His tone was calm enough, yet he looked at her with an intensity that the subject should not warrant. She flushed hot, clearing her throat, and leaned forward to prepare her own cup.

“If I am correct, one may simply not claim the title, and not refer to himself as such. That does not mean, however, that the title is not his. No one else may claim the title while he’s alive.”

“But if he doesn’t want it—” Frustration laced his voice.

“It doesn’t matter, I’m afraid,” she murmured, doing her best to appear disinterested as she stirred her beverage, though her insides burned with curiosity. Such an odd line of questioning, and such an intense reaction if his disheartened sigh was anything to go by. She glanced at him through her lashes as she settled back and saw that his shoulders were tense, his knuckles white as he gripped tight to the teacup. She imagined the delicate bone china shattering in his grip, so tightly did he seem to hold it.

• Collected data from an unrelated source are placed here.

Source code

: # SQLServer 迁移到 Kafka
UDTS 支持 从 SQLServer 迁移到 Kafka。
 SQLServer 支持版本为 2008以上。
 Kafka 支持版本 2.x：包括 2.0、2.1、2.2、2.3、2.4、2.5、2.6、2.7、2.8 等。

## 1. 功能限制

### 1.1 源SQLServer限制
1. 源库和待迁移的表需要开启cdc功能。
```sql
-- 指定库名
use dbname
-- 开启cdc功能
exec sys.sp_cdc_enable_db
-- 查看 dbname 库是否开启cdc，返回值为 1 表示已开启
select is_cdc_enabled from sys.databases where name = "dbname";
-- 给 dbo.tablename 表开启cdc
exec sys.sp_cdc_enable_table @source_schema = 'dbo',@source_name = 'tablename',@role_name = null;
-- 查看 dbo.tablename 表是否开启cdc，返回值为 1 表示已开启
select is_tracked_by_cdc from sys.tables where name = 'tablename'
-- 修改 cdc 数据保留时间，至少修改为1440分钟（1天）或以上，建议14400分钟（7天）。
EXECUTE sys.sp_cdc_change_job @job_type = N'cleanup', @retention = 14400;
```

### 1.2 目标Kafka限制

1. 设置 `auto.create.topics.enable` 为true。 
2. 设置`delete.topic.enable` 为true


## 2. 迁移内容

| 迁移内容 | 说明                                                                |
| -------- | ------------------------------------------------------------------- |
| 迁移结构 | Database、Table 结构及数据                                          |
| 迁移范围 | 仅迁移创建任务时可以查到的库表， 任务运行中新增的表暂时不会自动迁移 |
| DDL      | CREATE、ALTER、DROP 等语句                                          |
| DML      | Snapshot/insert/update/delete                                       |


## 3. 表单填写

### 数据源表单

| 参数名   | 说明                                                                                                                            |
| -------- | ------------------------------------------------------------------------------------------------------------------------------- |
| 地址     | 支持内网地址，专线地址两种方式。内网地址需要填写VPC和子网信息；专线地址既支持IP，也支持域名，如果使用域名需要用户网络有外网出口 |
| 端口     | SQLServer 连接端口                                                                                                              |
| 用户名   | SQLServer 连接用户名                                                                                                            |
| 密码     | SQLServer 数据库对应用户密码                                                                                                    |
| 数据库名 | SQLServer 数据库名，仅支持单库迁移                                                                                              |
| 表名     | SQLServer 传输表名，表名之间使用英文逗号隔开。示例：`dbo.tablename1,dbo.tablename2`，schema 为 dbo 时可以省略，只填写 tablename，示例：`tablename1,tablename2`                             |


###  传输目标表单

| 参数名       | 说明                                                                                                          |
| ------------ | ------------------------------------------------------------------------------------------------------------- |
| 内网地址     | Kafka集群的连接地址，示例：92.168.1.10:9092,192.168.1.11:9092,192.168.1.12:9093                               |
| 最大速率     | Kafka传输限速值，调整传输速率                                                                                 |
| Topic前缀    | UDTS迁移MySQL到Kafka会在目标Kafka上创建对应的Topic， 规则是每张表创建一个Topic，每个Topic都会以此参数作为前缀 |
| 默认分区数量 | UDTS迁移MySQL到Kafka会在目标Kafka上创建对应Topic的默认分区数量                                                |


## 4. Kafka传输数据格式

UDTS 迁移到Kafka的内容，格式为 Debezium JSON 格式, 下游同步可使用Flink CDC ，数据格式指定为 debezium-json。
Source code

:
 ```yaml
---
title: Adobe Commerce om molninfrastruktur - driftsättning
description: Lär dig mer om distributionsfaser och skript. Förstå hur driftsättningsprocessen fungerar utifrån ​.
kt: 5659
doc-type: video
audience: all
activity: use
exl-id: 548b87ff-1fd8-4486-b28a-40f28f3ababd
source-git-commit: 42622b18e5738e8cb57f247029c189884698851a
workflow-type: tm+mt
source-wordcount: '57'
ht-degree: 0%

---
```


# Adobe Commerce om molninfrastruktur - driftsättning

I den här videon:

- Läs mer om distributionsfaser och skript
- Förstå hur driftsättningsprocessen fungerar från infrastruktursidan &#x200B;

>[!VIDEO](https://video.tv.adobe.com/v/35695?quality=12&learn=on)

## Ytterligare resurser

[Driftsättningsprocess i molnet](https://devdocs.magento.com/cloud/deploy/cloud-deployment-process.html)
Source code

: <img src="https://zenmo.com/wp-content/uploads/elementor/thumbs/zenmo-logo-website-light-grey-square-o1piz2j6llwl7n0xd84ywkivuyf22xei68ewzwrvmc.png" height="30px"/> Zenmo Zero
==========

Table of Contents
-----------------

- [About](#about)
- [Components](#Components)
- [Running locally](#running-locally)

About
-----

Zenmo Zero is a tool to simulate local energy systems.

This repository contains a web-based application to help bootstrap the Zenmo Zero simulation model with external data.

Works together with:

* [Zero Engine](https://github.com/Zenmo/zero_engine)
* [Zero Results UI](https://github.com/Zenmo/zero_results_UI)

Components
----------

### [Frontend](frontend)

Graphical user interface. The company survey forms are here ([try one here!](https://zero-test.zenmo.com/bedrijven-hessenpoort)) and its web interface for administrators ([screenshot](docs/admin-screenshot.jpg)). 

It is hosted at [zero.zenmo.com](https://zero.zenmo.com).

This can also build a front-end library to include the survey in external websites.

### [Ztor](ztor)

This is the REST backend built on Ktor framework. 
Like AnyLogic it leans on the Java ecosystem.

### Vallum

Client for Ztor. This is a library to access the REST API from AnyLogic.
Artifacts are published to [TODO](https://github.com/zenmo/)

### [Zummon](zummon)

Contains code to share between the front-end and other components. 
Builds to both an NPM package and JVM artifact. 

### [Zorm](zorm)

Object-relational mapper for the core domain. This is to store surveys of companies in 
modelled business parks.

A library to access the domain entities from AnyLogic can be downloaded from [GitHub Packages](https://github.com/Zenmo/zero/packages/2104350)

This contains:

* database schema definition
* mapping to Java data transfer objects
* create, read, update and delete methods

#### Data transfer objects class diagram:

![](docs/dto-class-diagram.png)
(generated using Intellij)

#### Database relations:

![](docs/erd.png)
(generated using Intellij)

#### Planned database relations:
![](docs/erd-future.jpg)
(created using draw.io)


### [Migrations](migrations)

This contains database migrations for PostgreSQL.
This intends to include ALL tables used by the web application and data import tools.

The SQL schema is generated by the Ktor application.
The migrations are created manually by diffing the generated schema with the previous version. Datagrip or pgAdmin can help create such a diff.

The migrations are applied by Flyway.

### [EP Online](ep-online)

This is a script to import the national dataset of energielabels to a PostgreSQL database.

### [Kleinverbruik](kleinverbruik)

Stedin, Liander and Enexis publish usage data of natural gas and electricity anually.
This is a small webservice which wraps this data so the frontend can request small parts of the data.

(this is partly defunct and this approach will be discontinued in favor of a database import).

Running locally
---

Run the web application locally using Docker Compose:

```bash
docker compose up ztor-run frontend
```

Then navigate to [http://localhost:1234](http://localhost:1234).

“And so, despite his wishes, the title would just go on to his descendants after his death, should he have them,” he muttered almost to himself. “Which was why Peter was so damn adamant about remaining without issue before our previous visit. Ah, but pardon me.” He colored, his eyes apologetic as he glanced at her. The look quickly passed, his expression going distant again. “And to take up the title? If he wants it. Which I am sure he does not,” he said with a surprising amount of heat.

She took a sip of her hot beverage, not a little confused by his swift shifts in mood. “I suppose,” she said as she placed the cup carefully back on its saucer, “he must do as Peter did when he took up the title. He must apply for a Writ of Summons to the House of Lords.”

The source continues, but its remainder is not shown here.